--- START ---

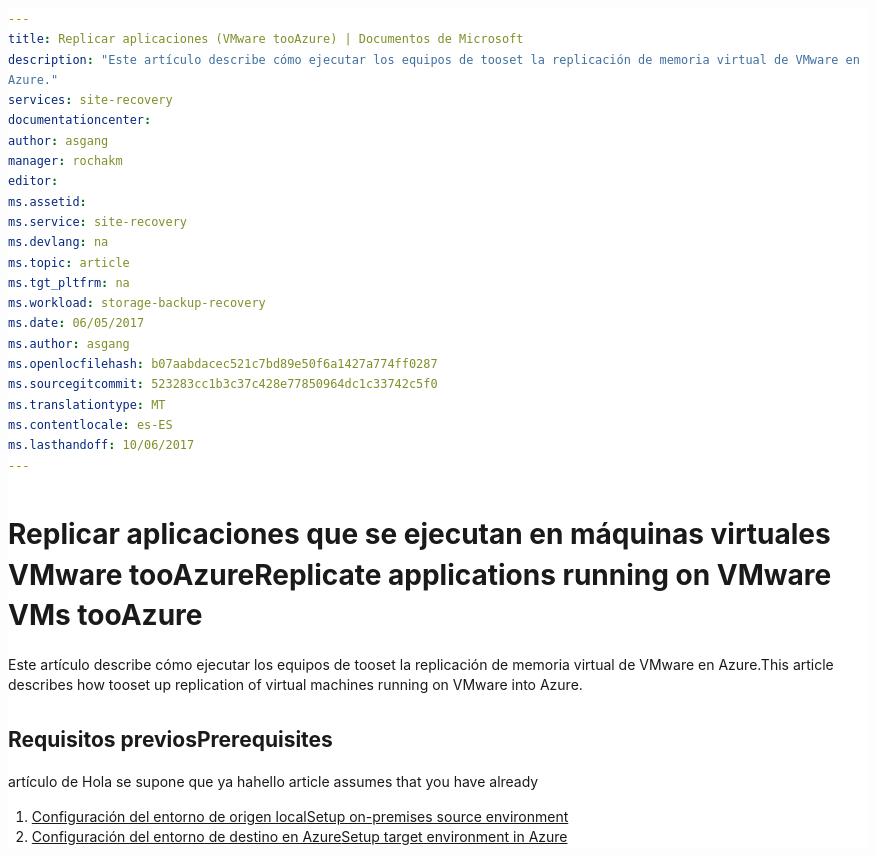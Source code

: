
 ```yaml
---
title: Replicar aplicaciones (VMware tooAzure) | Documentos de Microsoft
description: "Este artículo describe cómo ejecutar los equipos de tooset la replicación de memoria virtual de VMware en Azure."
services: site-recovery
documentationcenter: 
author: asgang
manager: rochakm
editor: 
ms.assetid: 
ms.service: site-recovery
ms.devlang: na
ms.topic: article
ms.tgt_pltfrm: na
ms.workload: storage-backup-recovery
ms.date: 06/05/2017
ms.author: asgang
ms.openlocfilehash: b07aabdacec521c7bd89e50f6a1427a774ff0287
ms.sourcegitcommit: 523283cc1b3c37c428e77850964dc1c33742c5f0
ms.translationtype: MT
ms.contentlocale: es-ES
ms.lasthandoff: 10/06/2017
---
```

# <a name="replicate-applications-running-on-vmware-vms-tooazure"></a><span data-ttu-id="e01d4-103">Replicar aplicaciones que se ejecutan en máquinas virtuales VMware tooAzure</span><span class="sxs-lookup"><span data-stu-id="e01d4-103">Replicate applications running on VMware VMs tooAzure</span></span>



<span data-ttu-id="e01d4-104">Este artículo describe cómo ejecutar los equipos de tooset la replicación de memoria virtual de VMware en Azure.</span><span class="sxs-lookup"><span data-stu-id="e01d4-104">This article describes how tooset up replication of virtual machines running on VMware into Azure.</span></span>
## <a name="prerequisites"></a><span data-ttu-id="e01d4-105">Requisitos previos</span><span class="sxs-lookup"><span data-stu-id="e01d4-105">Prerequisites</span></span>

<span data-ttu-id="e01d4-106">artículo de Hola se supone que ya ha</span><span class="sxs-lookup"><span data-stu-id="e01d4-106">hello article assumes that you have already</span></span>

1.  [<span data-ttu-id="e01d4-107">Configuración del entorno de origen local</span><span class="sxs-lookup"><span data-stu-id="e01d4-107">Setup on-premises source environment</span></span>](site-recovery-set-up-vmware-to-azure.md)
2.  [<span data-ttu-id="e01d4-108">Configuración del entorno de destino en Azure</span><span class="sxs-lookup"><span data-stu-id="e01d4-108">Setup target environment in Azure</span></span>](site-recovery-prepare-target-vmware-to-azure.md)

--- END ---

• _Task directions_
Word for word, repeat the lines from the one holding "entorno de origen" through the last line of the entries, both included.

• _Exercise solution_
1.  [<span data-ttu-id="e01d4-107">Configuración del entorno de origen local</span><span class="sxs-lookup"><span data-stu-id="e01d4-107">Setup on-premises source environment</span></span>](site-recovery-set-up-vmware-to-azure.md)
2.  [<span data-ttu-id="e01d4-108">Configuración del entorno de destino en Azure</span><span class="sxs-lookup"><span data-stu-id="e01d4-108">Setup target environment in Azure</span></span>](site-recovery-prepare-target-vmware-to-azure.md)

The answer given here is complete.